Brittany Howard: the frontwoman from Alabama Shakes and her entire family’s battle with eye cancer

Types of Intraocular Eye Cancer

There are several types of intraocular eye cancers. Some types begin in children while others start in adulthood or even late adulthood. If you are from NC, you may have heard of the increased incidence of ocular melanomas associated with a few cities in the United States, including Huntersville, NC. Investigations as to the cause of the intraocular melanomas have left many questions unanswered. However, the focus of this celebrity eye conditions installment is about Retinoblastoma, ocular cancer affecting children.

What Type does Ms. Howard have?

Alabama Shakes frontwoman Brittany Howard is blind in one eye due to Retinoblastoma. Sadly, her sister also was affected and lost her life due to it, devastating the entire family. Ms. Howard’s cancer affected one eye and it sounds like she was able to have it treated with lasers.

What is Retinoblastoma?

This is an intraocular (inside the eyeball as opposed to on the front of the eyeball or next to the eyeball) tumor that is often not visible without a dilated eye exam. It is the most common intraocular malignancy and can affect just one or both eyes. It is most often diagnosed by three years of age but sometimes it does not appear until the child is older1. Retinoblastoma may be inherited or it can result from a denovo (new DNA change within that child) mutation in which they would not have a family history of the eye cancer. If the mutation is genomic meaning it occurs in every cell of that individual’s body, both eyes are more likely to be affected, there is an increased risk of getting other cancers and there is an increased mortality rate. If the mutation is somatic meaning, it just occurred in 1 retinal cell, the disease is more likely to affect 1 eye2.

Your pediatrician will screen your child for this in-office but often small tumors will be missed on an undilated child which is why a dilated comprehensive eye exam is recommended. The worst outcome of Retinoblastoma is death with greatest predictors of death being how much of the eye is involved if the optic nerve is involved and if cancer has gotten through the sclera (white part)2. Other complications that can arise from Retinoblastoma include glaucoma, intraocular inflammation, and retinal detachments. Treatment includes radiation, chemotherapy, and/or surgery where the eye is removed or cryotherapy2.

Can I tell if my child has Retinoblastoma?

Not always, and often the signs won’t be apparent until the tumor is very large. Some associated signs are one white pupil or white reflex or an eye turn. However, keep in mind that there are many other less ominous causes of an eye turn.

I want to draw everyone’s attention to the InfantSEE program. This is a public service program put on by the AOA but not all practices participate. Salisbury Eyecare and Eyewear (SEE) is a participant and sees children under the age of 1 at no charge for a full dilated exam. Here at SEE, we agree with the AOA that full comprehensive exams should begin by 1 year old or sooner if you suspect problems or have a family history of eye disease. If you have questions about your infant’s eyes do not hesitate to contact us.

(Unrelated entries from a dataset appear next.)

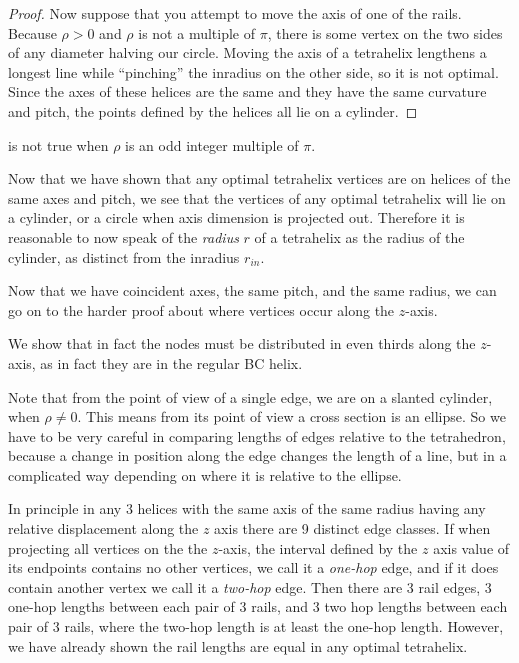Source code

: \documentclass[review]{siamonline1116}
\begin{document}
\begin{proof}
Now suppose that you attempt to move the axis of one of the rails. Because
$\rho > 0 $ and $\rho$ is not a multiple of $\pi$, there is some vertex on the two sides of any diameter
halving our circle. Moving the axis of a tetrahelix lengthens a longest line while ``pinching'' the
inradius on the other side, so it is not optimal. Since the axes of these helices are the
same and they have the same curvature and pitch, the points defined by the helices all lie
on a cylinder.


\end{proof}

 is not true when $\rho$ is an odd integer multiple of $\pi$.

Now that we have shown that any optimal tetrahelix vertices
are on helices of the same axes and pitch, we see that the vertices 
of any optimal tetrahelix will lie on a cylinder, or a circle when axis dimension
is projected out. Therefore it is reasonable to now speak of the \emph{radius} $r$
of a tetrahelix as the radius of the cylinder, as distinct from the inradius $r_{in}$.

Now that we have coincident axes, the same pitch, and the same radius, we can go on to
 the harder proof about where vertices occur along the $z$-axis.

 We show that in fact the nodes must be distributed in even thirds
 along the $z$-axis, as in fact they are in the regular BC helix.

 Note that from the point of view of a single edge, we are on a
 slanted cylinder, when $\rho \neq 0$.  This means from its point of
 view a cross section is an ellipse. So we have to be very careful in
 comparing lengths of edges relative to the tetrahedron, because a
 change in position along the edge changes the length of a line, but
 in a complicated way depending on where it is relative to the
 ellipse.

 In principle in any 3 helices with the same axis of the same radius
 having any relative
 displacement along the $z$ axis there are 9 distinct edge classes.
 If when projecting all vertices on the the $z$-axis, the interval
 defined by the $z$ axis value of its endpoints contains no other vertices,
 we call it a \emph{one-hop} edge, and if it does contain another vertex we
 call it a \emph{two-hop} edge.
 Then there are 
 3 rail edges, 3 one-hop lengths between each pair of 3 rails, and 3 two hop
 lengths between each pair of 3 rails, where the two-hop length is at least
 the one-hop length.
 However, we have already shown the rail
 lengths are equal in any optimal tetrahelix.
\end{document}
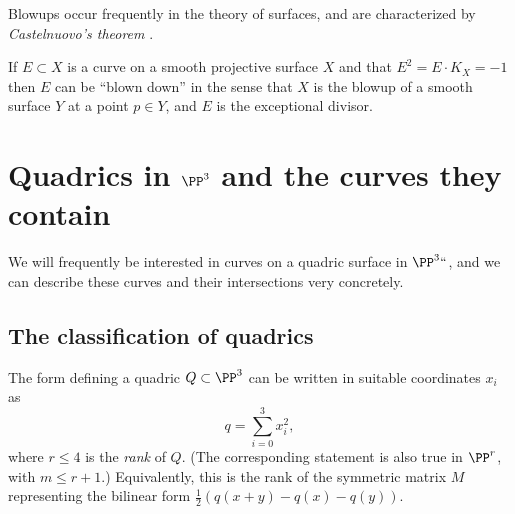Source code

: Blowups occur frequently in the theory of surfaces, and are
%
characterized by \emph{Castelnuovo's theorem} 
\cite[Theorem V.5.7]{Hartshorne1977}. 

\begin{theorem}
If $E\subset X$ is a curve on a smooth projective surface $X$ and
%
 that $E^2 = E\cdot K_X = -1$ then $E$ can be ``blown down'' in the sense that
 $X$ is the blowup of a smooth surface $Y$ at a point $p\in Y$, and $E$ is the exceptional divisor.
\end{theorem}




\section{Quadrics in $\PP^3$ and the curves they contain}
\label{Div of quadric}
 
 We will frequently be interested in curves on a quadric surface in $\PP^3` `$, and we can describe these
curves and their intersections very concretely.

\subsection*{The classification of quadrics} The form defining a quadric $Q\subset \PP^{3}$ can be written in suitable
%
coordinates $x_{i}$ as 
$$q = \sum_{i=0}^{3} x_{i}^{2},$$ 
where $r\leq 4$ is the \emph{rank} of $Q$. (The corresponding
statement is also true in $\PP^{r}$, with $m\leq r+1$.) Equivalently, this is the rank of the symmetric matrix $M$
representing the bilinear form $\frac12(q(x+y)-q(x)-q(y))$.

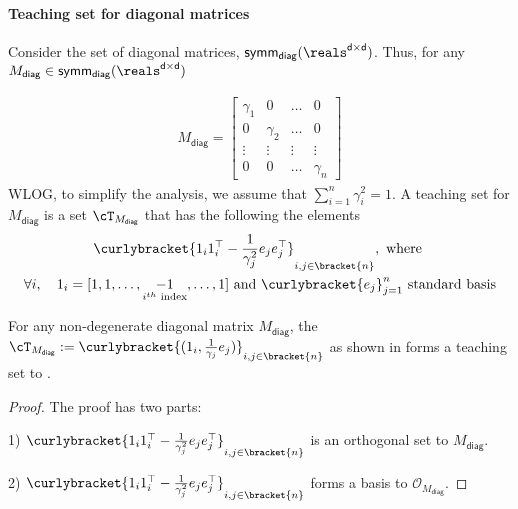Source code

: \paragraph{Teaching set for diagonal matrices} Consider the set of diagonal matrices, $\sf symm_{diag}(\reals^{d \times d})$. Thus, for any $M_{\mathsf{diag}} \in \sf symm_{diag}(\reals^{d \times d})$

    \begin{align*}
    M_{\mathsf{diag}} = \begin{bmatrix}
  \gamma_1 & 0& \ldots & 0 \\
  0 & \gamma_2& \ldots & 0\\
  \vdots & \vdots & \vdots & \vdots\\
  0& 0& \ldots & \gamma_n
\end{bmatrix}
\end{align*}
WLOG, to simplify the analysis, we assume that $\sum_{i=1}^n \gamma_i^2 = 1$.
A teaching set for $M_{\mathsf{diag}}$ is a set $\cT_{M_{\mathsf{diag}}}$ that has the following the elements
\begin{subequations}\label{eq: diagset}
\begin{gather}
    \curlybracket{1_i1_i^{\top} - \frac{1}{\gamma^2_j}e_je_j^{\top}}_{i,j \in \bracket{n} }, \textnormal{ where } \\
    \forall i,\quad 1_i = [1,1,\ldots,\underset{i^{th} \textnormal{ index}}{-1},\ldots,1] \textnormal{ and } \curlybracket{e_j}_{j=1}^n \textnormal{ standard basis}
\end{gather}
\end{subequations}


\begin{lemma}
    For any non-degenerate diagonal matrix $M_{\mathsf{diag}}$, the $\cT_{M_{\mathsf{diag}}} := \curlybracket{(1_i,\frac{1}{\gamma_j}e_j)}_{i,j \in \bracket{n}}$ as shown in  forms a teaching set to . 
\end{lemma}
\begin{proof}
    The proof has two parts:

    1) $\curlybracket{1_i1_i^{\top} - \frac{1}{\gamma^2_j}e_je_j^{\top}}_{i,j \in \bracket{n} }$ is an orthogonal set to $M_{\mathsf{diag}}$.

    2) $\curlybracket{1_i1_i^{\top} - \frac{1}{\gamma^2_j}e_je_j^{\top}}_{i,j \in \bracket{n} }$ forms a basis to $\mathcal{O}_{M_{\mathsf{diag}}}$.
\end{proof}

What does this mean for Ms. Howard?

She needs to be diligent with her annual exams to monitor her ocular health. She will also likely make sure any kids she has will have early eye exams and perhaps even genetic testing.

 

If you enjoyed this article about Retinoblastoma, be sure to check our our article on Clusters of Rare Ocular Cancer in North Carolina and Alabama.

Works Cited

  1. Shields, Jerry and Shields, Carol. Atlas of Intraocular Tumors. Lippincott Williams and Wilkins. 1999.
  2. Isidro et al, Retinoblastoma. Emedicine.medscape.com last updated Jul 12, 2016

 

Disclaimer: With all celebrities discussed in this series I am simply using the power of google and reporting the rumors of their eye conditions.  I am not certain if these celebrities have these eye conditions and I have never seen their medical records or examined them myself.  I am simply reporting on a personal interest of mine and describing what these conditions are.  My comments do not reflect the personal history of the celebrity or inside knowledge of them or their rumored condition. 

A Little Bit About…

A Little Bit About…

Ashley Iketani-Castillo, OD, MS

Dr. Iketani is a Florida native who has a passion for managing ocular disease. She views each patient as a whole person and believes the eyes are a window to a patient’s systemic health. She also has a passion for fitting rigid lenses on patients with corneal disease to help them obtain their best vision.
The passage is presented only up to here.